In your copy, include no images and return each entry exactly as written.

:::::

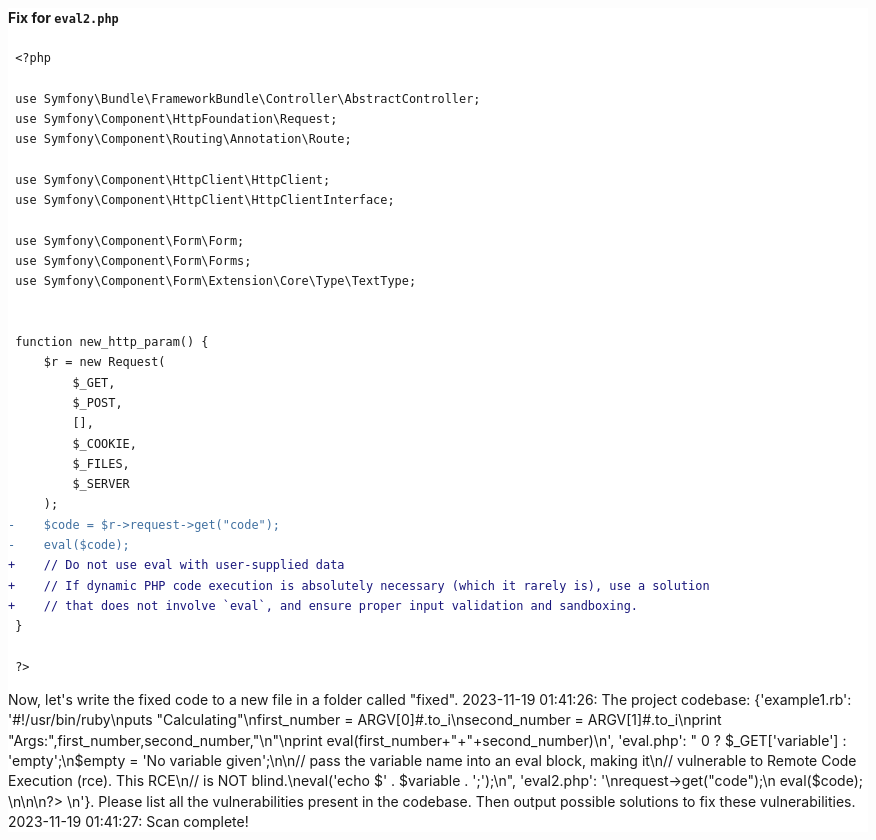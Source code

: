 #### Fix for `eval2.php`

```diff
 <?php

 use Symfony\Bundle\FrameworkBundle\Controller\AbstractController;
 use Symfony\Component\HttpFoundation\Request;
 use Symfony\Component\Routing\Annotation\Route;

 use Symfony\Component\HttpClient\HttpClient;
 use Symfony\Component\HttpClient\HttpClientInterface;

 use Symfony\Component\Form\Form;
 use Symfony\Component\Form\Forms;
 use Symfony\Component\Form\Extension\Core\Type\TextType;


 function new_http_param() {
     $r = new Request(
         $_GET,
         $_POST,
         [],
         $_COOKIE,
         $_FILES,
         $_SERVER
     );
-    $code = $r->request->get("code");
-    eval($code);
+    // Do not use eval with user-supplied data
+    // If dynamic PHP code execution is absolutely necessary (which it rarely is), use a solution
+    // that does not involve `eval`, and ensure proper input validation and sandboxing.
 }
 
 ?>
```

Now, let's write the fixed code to a new file in a folder called "fixed".
2023-11-19 01:41:26: The project codebase:
{'example1.rb': '#!/usr/bin/ruby\nputs "Calculating"\nfirst_number  = ARGV[0]#.to_i\nsecond_number = ARGV[1]#.to_i\nprint "Args:",first_number,second_number,"\n"\nprint eval(first_number+"+"+second_number)\n', 'eval.php': "<?php\n\nrequire_once('../_helpers/strip.php');\n\n// first, get a variable name based on the user input\n$variable = strlen($_GET['variable']) > 0 ? $_GET['variable'] : 'empty';\n$empty = 'No variable given';\n\n// pass the variable name into an eval block, making it\n// vulnerable to Remote Code Execution (rce). This RCE\n// is NOT blind.\neval('echo $' . $variable . ';');\n", 'eval2.php': '\n<?php\n\nuse Symfony\\Bundle\\FrameworkBundle\\Controller\\AbstractController;\nuse Symfony\\Component\\HttpFoundation\\Request;\nuse Symfony\\Component\\Routing\\Annotation\\Route;\n\nuse Symfony\\Component\\HttpClient\\HttpClient;\nuse Symfony\\Component\\HttpClient\\HttpClientInterface;\n\nuse Symfony\\Component\\Form\\Form;\nuse Symfony\\Component\\Form\\Forms;\nuse Symfony\\Component\\Form\\Extension\\Core\\Type\\TextType;\n\n\nfunction new_http_param() {\n    $r = new Request(\n        $_GET,\n        $_POST,\n        [],\n        $_COOKIE,\n        $_FILES,\n        $_SERVER\n    );\n    $code = $r->request->get("code");\n    eval($code); \n\n\n?> \n'}. Please list all the vulnerabilities present in the codebase.
                    Then output possible solutions to fix these vulnerabilities.
2023-11-19 01:41:27: Scan complete!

:::::

OUTPUT BELOW:
Source code

: #### Fix for `eval2.php`

```diff
 <?php

 use Symfony\Bundle\FrameworkBundle\Controller\AbstractController;
 use Symfony\Component\HttpFoundation\Request;
 use Symfony\Component\Routing\Annotation\Route;

 use Symfony\Component\HttpClient\HttpClient;
 use Symfony\Component\HttpClient\HttpClientInterface;

 use Symfony\Component\Form\Form;
 use Symfony\Component\Form\Forms;
 use Symfony\Component\Form\Extension\Core\Type\TextType;


 function new_http_param() {
     $r = new Request(
         $_GET,
         $_POST,
         [],
         $_COOKIE,
         $_FILES,
         $_SERVER
     );
-    $code = $r->request->get("code");
-    eval($code);
+    // Do not use eval with user-supplied data
+    // If dynamic PHP code execution is absolutely necessary (which it rarely is), use a solution
+    // that does not involve `eval`, and ensure proper input validation and sandboxing.
 }
 
 ?>
```

Now, let's write the fixed code to a new file in a folder called "fixed".
2023-11-19 01:41:26: The project codebase:
{'example1.rb': '#!/usr/bin/ruby\nputs "Calculating"\nfirst_number  = ARGV[0]#.to_i\nsecond_number = ARGV[1]#.to_i\nprint "Args:",first_number,second_number,"\n"\nprint eval(first_number+"+"+second_number)\n', 'eval.php': "<?php\n\nrequire_once('../_helpers/strip.php');\n\n// first, get a variable name based on the user input\n$variable = strlen($_GET['variable']) > 0 ? $_GET['variable'] : 'empty';\n$empty = 'No variable given';\n\n// pass the variable name into an eval block, making it\n// vulnerable to Remote Code Execution (rce). This RCE\n// is NOT blind.\neval('echo $' . $variable . ';');\n", 'eval2.php': '\n<?php\n\nuse Symfony\\Bundle\\FrameworkBundle\\Controller\\AbstractController;\nuse Symfony\\Component\\HttpFoundation\\Request;\nuse Symfony\\Component\\Routing\\Annotation\\Route;\n\nuse Symfony\\Component\\HttpClient\\HttpClient;\nuse Symfony\\Component\\HttpClient\\HttpClientInterface;\n\nuse Symfony\\Component\\Form\\Form;\nuse Symfony\\Component\\Form\\Forms;\nuse Symfony\\Component\\Form\\Extension\\Core\\Type\\TextType;\n\n\nfunction new_http_param() {\n    $r = new Request(\n        $_GET,\n        $_POST,\n        [],\n        $_COOKIE,\n        $_FILES,\n        $_SERVER\n    );\n    $code = $r->request->get("code");\n    eval($code); \n\n\n?> \n'}. Please list all the vulnerabilities present in the codebase.
                    Then output possible solutions to fix these vulnerabilities.
2023-11-19 01:41:27: Scan complete!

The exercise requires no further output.